TASK ITEM -
From the listing below, copy only the lines from the line that contains "Configure in the" to the line that contains "7. **Test Non-Exported", counting those two lines as part of the copy.

TASK INPUT -
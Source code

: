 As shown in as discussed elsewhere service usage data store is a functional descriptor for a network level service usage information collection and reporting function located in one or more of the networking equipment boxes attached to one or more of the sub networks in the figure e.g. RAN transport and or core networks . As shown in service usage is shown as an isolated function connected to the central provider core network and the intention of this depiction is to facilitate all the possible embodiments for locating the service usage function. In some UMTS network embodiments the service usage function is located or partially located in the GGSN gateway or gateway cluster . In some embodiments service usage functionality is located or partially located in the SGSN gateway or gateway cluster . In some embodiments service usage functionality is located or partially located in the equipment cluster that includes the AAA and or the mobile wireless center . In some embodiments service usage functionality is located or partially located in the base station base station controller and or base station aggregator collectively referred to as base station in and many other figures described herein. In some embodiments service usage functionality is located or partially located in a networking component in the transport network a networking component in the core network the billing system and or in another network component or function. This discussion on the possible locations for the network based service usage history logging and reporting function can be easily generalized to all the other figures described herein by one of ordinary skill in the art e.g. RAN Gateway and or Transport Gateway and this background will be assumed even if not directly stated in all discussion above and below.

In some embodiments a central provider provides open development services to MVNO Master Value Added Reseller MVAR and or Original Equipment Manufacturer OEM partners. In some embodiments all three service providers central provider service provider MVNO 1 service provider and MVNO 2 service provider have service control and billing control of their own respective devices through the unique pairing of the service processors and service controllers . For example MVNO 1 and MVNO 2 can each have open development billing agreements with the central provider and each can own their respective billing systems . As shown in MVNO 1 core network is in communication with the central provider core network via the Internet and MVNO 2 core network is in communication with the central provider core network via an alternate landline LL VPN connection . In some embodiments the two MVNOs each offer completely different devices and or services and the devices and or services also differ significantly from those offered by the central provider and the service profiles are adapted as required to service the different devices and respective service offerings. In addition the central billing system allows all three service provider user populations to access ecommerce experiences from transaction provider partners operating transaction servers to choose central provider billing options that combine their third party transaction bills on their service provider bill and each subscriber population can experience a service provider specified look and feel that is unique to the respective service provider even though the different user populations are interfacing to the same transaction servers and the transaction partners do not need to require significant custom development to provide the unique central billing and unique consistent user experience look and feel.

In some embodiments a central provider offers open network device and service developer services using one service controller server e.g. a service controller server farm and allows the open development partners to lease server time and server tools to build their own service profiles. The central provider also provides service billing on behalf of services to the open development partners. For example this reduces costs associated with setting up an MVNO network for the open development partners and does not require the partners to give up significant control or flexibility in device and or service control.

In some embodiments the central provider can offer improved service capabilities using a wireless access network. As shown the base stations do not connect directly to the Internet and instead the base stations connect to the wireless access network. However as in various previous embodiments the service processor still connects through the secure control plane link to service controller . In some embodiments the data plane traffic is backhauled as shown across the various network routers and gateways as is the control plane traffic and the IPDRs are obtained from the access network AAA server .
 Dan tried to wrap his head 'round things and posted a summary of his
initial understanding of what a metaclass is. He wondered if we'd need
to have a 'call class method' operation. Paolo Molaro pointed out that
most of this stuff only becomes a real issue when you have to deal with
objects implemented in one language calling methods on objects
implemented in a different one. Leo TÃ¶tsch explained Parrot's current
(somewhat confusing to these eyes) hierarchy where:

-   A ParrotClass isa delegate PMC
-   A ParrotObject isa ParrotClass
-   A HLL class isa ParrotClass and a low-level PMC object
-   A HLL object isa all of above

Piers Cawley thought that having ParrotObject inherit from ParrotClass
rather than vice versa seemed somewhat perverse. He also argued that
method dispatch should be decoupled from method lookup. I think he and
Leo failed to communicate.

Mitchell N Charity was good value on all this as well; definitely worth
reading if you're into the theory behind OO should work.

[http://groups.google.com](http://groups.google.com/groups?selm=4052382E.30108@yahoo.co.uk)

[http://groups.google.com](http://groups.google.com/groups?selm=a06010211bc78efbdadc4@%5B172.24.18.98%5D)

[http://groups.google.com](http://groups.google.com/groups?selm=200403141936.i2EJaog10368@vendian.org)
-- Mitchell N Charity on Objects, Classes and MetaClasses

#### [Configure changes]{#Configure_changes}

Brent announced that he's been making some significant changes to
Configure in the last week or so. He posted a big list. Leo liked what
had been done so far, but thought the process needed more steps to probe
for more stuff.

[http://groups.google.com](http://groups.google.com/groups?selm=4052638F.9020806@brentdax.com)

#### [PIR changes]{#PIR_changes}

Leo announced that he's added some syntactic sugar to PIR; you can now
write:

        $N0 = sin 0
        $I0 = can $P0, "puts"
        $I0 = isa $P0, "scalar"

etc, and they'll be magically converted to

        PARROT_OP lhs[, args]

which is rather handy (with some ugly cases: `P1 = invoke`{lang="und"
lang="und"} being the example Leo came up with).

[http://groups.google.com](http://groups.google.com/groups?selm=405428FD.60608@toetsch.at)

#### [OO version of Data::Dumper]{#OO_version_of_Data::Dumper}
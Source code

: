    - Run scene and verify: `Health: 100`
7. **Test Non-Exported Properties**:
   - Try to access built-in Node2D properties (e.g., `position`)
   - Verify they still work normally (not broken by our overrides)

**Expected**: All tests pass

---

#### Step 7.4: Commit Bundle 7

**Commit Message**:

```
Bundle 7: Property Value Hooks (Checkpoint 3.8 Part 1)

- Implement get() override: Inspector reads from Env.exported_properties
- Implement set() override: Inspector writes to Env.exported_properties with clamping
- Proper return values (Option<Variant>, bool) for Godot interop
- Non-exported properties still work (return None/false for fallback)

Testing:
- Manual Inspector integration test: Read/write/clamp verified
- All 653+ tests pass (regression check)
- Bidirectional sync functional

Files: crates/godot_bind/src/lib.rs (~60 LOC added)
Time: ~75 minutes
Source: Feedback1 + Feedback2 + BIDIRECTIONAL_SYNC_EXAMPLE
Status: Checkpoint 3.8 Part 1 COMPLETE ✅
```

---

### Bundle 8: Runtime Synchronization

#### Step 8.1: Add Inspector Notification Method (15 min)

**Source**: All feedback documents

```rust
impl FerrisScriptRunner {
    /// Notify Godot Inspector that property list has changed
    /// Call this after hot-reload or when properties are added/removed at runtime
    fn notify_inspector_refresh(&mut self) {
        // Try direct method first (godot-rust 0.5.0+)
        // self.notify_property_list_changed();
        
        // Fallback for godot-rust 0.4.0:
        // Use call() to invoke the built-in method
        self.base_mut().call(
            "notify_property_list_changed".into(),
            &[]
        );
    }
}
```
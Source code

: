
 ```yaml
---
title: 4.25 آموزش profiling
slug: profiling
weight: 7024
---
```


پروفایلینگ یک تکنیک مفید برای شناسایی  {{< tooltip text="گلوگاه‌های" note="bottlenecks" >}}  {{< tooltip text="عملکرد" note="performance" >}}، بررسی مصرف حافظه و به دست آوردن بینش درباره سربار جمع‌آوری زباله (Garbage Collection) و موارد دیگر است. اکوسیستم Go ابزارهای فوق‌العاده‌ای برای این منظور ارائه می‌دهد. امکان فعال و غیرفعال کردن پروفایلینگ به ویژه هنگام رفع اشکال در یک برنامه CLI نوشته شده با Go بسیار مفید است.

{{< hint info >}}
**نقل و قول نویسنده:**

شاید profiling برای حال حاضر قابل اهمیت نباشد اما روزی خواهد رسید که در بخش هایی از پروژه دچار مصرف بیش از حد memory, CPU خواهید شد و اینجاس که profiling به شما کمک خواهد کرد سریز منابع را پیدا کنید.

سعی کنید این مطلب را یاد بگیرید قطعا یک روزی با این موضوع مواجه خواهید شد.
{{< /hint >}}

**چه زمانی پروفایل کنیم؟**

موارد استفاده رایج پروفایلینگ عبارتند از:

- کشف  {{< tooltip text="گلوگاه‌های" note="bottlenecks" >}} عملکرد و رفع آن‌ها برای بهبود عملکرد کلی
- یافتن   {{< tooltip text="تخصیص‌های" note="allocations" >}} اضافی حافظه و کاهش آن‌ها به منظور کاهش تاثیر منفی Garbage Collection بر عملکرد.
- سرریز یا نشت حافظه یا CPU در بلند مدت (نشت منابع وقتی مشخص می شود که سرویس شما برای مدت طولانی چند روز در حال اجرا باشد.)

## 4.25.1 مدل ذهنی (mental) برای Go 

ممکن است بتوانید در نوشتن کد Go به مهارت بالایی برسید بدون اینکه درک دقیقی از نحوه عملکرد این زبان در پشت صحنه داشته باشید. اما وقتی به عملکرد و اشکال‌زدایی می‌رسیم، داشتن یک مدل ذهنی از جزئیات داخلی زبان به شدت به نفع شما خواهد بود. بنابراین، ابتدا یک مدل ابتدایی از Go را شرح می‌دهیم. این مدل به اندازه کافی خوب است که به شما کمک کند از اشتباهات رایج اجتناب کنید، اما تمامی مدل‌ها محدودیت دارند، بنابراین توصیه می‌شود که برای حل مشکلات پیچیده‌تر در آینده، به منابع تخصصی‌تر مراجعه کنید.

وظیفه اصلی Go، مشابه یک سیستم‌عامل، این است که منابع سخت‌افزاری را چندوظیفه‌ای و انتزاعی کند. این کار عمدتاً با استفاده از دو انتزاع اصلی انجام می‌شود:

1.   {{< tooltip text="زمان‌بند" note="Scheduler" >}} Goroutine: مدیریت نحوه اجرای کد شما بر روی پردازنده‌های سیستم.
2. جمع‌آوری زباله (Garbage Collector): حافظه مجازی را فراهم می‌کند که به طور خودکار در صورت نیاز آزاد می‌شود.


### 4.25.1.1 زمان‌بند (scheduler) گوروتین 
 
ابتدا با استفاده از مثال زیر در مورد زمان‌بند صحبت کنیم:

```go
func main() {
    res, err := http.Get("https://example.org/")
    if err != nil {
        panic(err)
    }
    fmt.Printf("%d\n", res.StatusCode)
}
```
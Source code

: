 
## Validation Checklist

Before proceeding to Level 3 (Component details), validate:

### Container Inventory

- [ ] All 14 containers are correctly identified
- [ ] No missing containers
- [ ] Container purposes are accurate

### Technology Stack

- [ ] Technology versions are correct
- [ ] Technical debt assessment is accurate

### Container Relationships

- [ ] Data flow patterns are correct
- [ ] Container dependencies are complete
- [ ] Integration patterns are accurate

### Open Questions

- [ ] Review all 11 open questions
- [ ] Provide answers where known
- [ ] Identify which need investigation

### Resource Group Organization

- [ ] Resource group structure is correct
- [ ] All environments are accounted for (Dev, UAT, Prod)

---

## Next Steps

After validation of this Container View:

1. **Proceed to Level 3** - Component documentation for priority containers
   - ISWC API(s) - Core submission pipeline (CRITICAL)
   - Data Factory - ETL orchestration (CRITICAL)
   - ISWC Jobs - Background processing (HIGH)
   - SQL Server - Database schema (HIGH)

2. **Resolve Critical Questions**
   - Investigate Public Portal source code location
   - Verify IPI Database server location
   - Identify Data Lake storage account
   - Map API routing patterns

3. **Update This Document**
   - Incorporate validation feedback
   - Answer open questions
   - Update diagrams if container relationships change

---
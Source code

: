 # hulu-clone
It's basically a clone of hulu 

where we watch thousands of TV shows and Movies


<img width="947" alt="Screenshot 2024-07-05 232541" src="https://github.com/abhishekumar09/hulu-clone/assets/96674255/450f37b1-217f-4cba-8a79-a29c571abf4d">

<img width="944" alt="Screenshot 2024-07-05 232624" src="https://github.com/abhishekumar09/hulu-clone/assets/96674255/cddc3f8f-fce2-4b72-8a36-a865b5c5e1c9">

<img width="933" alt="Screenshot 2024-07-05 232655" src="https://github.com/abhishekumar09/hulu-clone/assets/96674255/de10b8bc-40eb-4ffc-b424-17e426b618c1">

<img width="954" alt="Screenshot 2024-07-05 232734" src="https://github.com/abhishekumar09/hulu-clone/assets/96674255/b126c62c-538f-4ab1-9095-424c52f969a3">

SOLUTION TO THIS EXERCISE -
Configure in the last week or so. He posted a big list. Leo liked what
had been done so far, but thought the process needed more steps to probe
for more stuff.

[http://groups.google.com](http://groups.google.com/groups?selm=4052638F.9020806@brentdax.com)

#### [PIR changes]{#PIR_changes}

Leo announced that he's added some syntactic sugar to PIR; you can now
write:

        $N0 = sin 0
        $I0 = can $P0, "puts"
        $I0 = isa $P0, "scalar"

etc, and they'll be magically converted to

        PARROT_OP lhs[, args]

which is rather handy (with some ugly cases: `P1 = invoke`{lang="und"
lang="und"} being the example Leo came up with).

[http://groups.google.com](http://groups.google.com/groups?selm=405428FD.60608@toetsch.at)

#### [OO version of Data::Dumper]{#OO_version_of_Data::Dumper}
Source code

:    - Run scene and verify: `Health: 100`
7. **Test Non-Exported Properties**:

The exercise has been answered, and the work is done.